While private firms can at least raise prices to balance supply and demand, no such flexibility exists in the government sector. Frontline doctors are suffering acute overwork while the NHS has failed to recruit 6,000 more and desperately seeks foreign ones deterred by Brexit. Some have 2,500 patients each, and fully half are reportedly thinking of going private. The number of patients switching to private doctors has tripled under Covid. Meanwhile, hospital beds are blocked by 160,000 vacancies in care homes, their staffing also stifled by Brexit.

Each service failure spills over into another. The police complain they cannot handle minor crime as they have to double as a backstop for social and mental health cases.
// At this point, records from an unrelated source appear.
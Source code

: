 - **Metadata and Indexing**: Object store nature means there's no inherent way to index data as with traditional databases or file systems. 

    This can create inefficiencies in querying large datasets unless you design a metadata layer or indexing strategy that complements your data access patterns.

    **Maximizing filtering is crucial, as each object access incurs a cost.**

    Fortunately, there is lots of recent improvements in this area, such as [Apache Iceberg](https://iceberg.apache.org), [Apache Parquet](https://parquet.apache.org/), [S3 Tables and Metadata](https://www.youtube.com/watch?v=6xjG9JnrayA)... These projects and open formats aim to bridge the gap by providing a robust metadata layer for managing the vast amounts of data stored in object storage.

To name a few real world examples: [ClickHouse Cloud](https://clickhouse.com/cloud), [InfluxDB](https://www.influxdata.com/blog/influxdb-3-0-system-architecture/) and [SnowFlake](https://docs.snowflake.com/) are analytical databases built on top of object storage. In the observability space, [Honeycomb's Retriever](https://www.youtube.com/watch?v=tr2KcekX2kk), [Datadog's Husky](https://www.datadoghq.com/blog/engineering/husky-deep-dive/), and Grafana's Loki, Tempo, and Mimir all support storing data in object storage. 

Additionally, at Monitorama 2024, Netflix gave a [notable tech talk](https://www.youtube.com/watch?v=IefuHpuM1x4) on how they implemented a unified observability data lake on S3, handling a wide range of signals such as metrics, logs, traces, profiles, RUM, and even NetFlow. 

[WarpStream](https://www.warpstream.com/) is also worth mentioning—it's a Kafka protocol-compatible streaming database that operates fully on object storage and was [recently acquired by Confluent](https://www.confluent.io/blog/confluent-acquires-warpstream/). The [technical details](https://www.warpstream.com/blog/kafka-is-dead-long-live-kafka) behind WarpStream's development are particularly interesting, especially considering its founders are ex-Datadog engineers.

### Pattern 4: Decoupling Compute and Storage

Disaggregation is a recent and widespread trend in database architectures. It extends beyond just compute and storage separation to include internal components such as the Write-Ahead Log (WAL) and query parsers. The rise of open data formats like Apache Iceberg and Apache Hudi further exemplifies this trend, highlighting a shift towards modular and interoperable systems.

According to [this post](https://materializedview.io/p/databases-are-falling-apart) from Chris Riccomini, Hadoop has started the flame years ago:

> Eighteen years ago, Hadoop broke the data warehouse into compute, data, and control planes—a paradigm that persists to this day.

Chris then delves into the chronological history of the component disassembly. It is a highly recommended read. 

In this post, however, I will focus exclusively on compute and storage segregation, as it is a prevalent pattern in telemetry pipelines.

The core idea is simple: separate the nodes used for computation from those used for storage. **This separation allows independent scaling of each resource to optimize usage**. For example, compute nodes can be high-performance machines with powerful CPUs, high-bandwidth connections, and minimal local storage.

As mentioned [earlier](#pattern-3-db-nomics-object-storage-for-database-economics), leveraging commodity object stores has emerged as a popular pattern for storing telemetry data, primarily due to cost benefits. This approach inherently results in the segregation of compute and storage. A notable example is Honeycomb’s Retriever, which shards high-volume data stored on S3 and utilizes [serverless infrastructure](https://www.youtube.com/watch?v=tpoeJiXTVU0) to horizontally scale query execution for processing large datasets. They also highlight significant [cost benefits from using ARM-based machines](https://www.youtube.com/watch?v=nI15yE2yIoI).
In the courts there is a chronic shortage of criminal lawyers through a cash-limited legal aid budget, driving 2,500 members of the Criminal Bar Association into a now disastrous work to rule. The archaic jury system is fit to bust.
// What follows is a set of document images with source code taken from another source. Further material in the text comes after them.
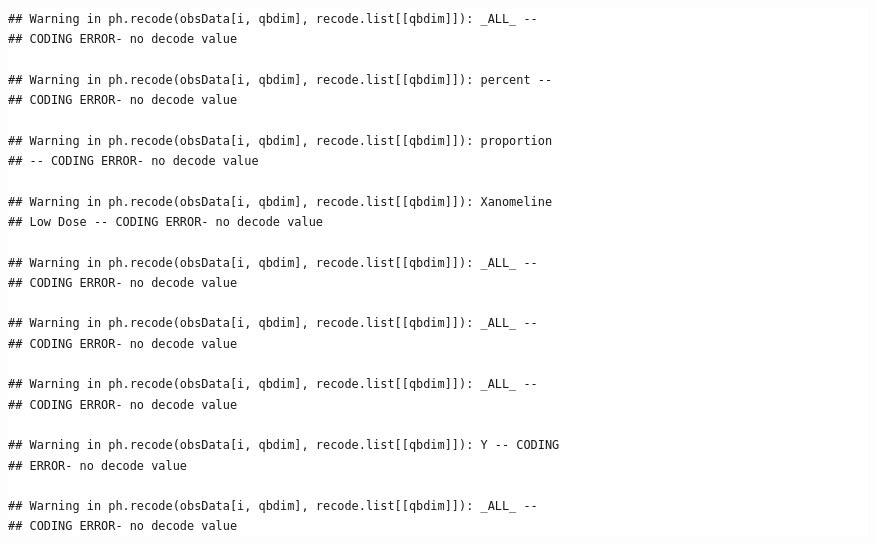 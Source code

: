     ## Warning in ph.recode(obsData[i, qbdim], recode.list[[qbdim]]): _ALL_ --
    ## CODING ERROR- no decode value

    ## Warning in ph.recode(obsData[i, qbdim], recode.list[[qbdim]]): percent --
    ## CODING ERROR- no decode value

    ## Warning in ph.recode(obsData[i, qbdim], recode.list[[qbdim]]): proportion
    ## -- CODING ERROR- no decode value

    ## Warning in ph.recode(obsData[i, qbdim], recode.list[[qbdim]]): Xanomeline
    ## Low Dose -- CODING ERROR- no decode value

    ## Warning in ph.recode(obsData[i, qbdim], recode.list[[qbdim]]): _ALL_ --
    ## CODING ERROR- no decode value

    ## Warning in ph.recode(obsData[i, qbdim], recode.list[[qbdim]]): _ALL_ --
    ## CODING ERROR- no decode value

    ## Warning in ph.recode(obsData[i, qbdim], recode.list[[qbdim]]): _ALL_ --
    ## CODING ERROR- no decode value

    ## Warning in ph.recode(obsData[i, qbdim], recode.list[[qbdim]]): Y -- CODING
    ## ERROR- no decode value

    ## Warning in ph.recode(obsData[i, qbdim], recode.list[[qbdim]]): _ALL_ --
    ## CODING ERROR- no decode value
The issue is not simply money. More ingrained is the inability of Whitehall to handle years of often botched privatisation. It is astonishing that half the children’s homes in England are now in the hands of offshore private equity operators, profiting on their ability to sting local councils with high fees. This has enabled them to export 20% profit margins out of the country and invite talk of a windfall tax. Privatisation may have virtues, but a vice is that contracts make it hard for civil servants to impose day-to-day oversight. The humiliating delay in processing Ukrainian visas to Britain was allegedly because of their having been privatised.

A deeper truth is more significant. The pandemic has plainly caused many people to review holistically the satisfaction they get from work. To some degree, it applies to almost everyone I know. Some are opting for the hybrid working week. Others reconsider the balance of work and family, stress and wellbeing, income and lifestyle. Furloughs and layoffs have led to a burst of promiscuous job-switching. Hard-worked hotel kitchens have emptied. Freelancing has found favour against fixed employment. Far from staying longer in jobs – as over-50s did after the 2008 crisis – a million of them have failed to return to work after lockdown.
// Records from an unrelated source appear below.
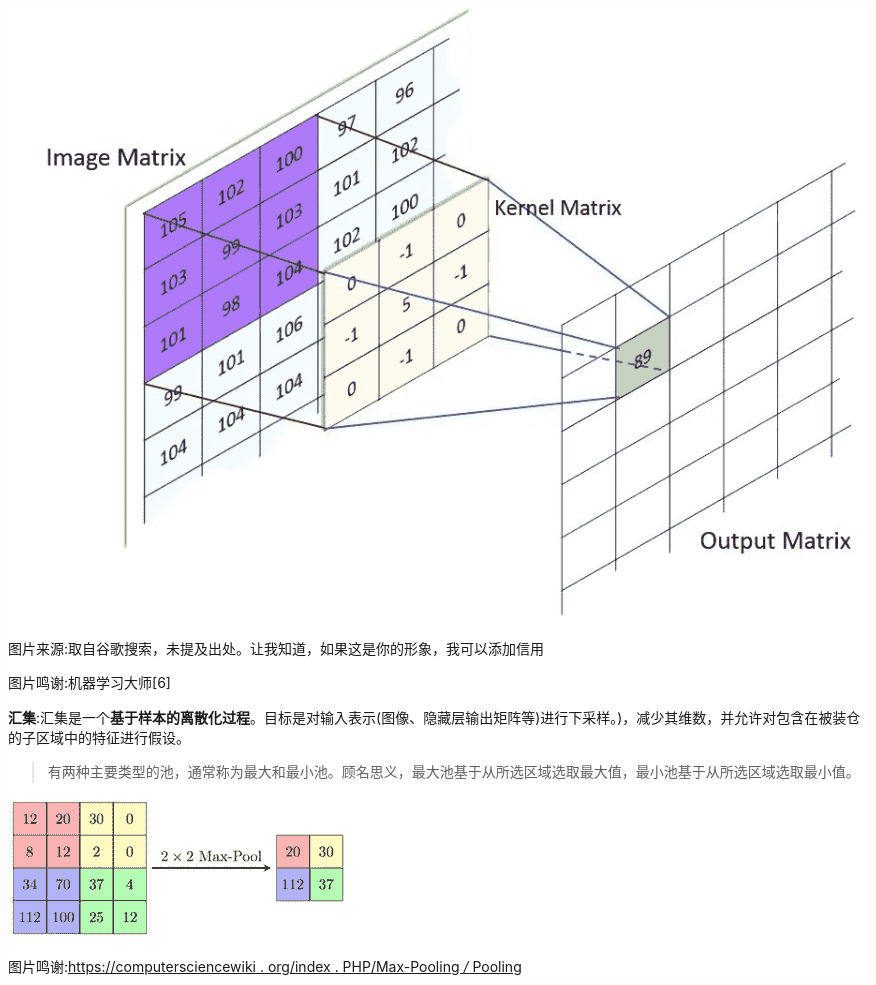 ![](img/5255ec29066959eef0ee0af954799302.png)

图片来源:取自谷歌搜索，未提及出处。让我知道，如果这是你的形象，我可以添加信用

图片鸣谢:机器学习大师[6]

**汇集**:汇集是一个**基于样本的离散化过程**。目标是对输入表示(图像、隐藏层输出矩阵等)进行下采样。)，减少其维数，并允许对包含在被装仓的子区域中的特征进行假设。

> 有两种主要类型的池，通常称为最大和最小池。顾名思义，最大池基于从所选区域选取最大值，最小池基于从所选区域选取最小值。

![](img/7260e233f939fb75c3170ae6011e6d57.png)

图片鸣谢:[https://computersciencewiki . org/index . PHP/Max-Pooling _/_ Pooling](https://computersciencewiki.org/index.php/Max-pooling_/_Pooling)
This cannot be altogether a bad thing. A national bout of self-reassessment is a silver lining on the storm clouds of Covid and Brexit. There is no shortage of work. A decade ago, pundits were predicting a jobs collapse from robotics and digitisation. They could not have been more wrong. But a massive realignment is under way.

One matter demands attention. Britons are going to have to pay more for their public services, even as spending hovers at its peacetime peak at 40% of GDP. There is a clear shift to private sector provision, but it is woefully in need of better regulation. That the care sector should be funding offshore tax ripoffs is shocking. Defining the border between public and private service once ruled the left-right divide in British politics. Less so today; but policing that border has become a complex and critical task of government.

As if he cared, Boris Johnson last week increased the staff of Chequers and closed down the graduate recruitment stream to Whitehall. Every PM has their priorities.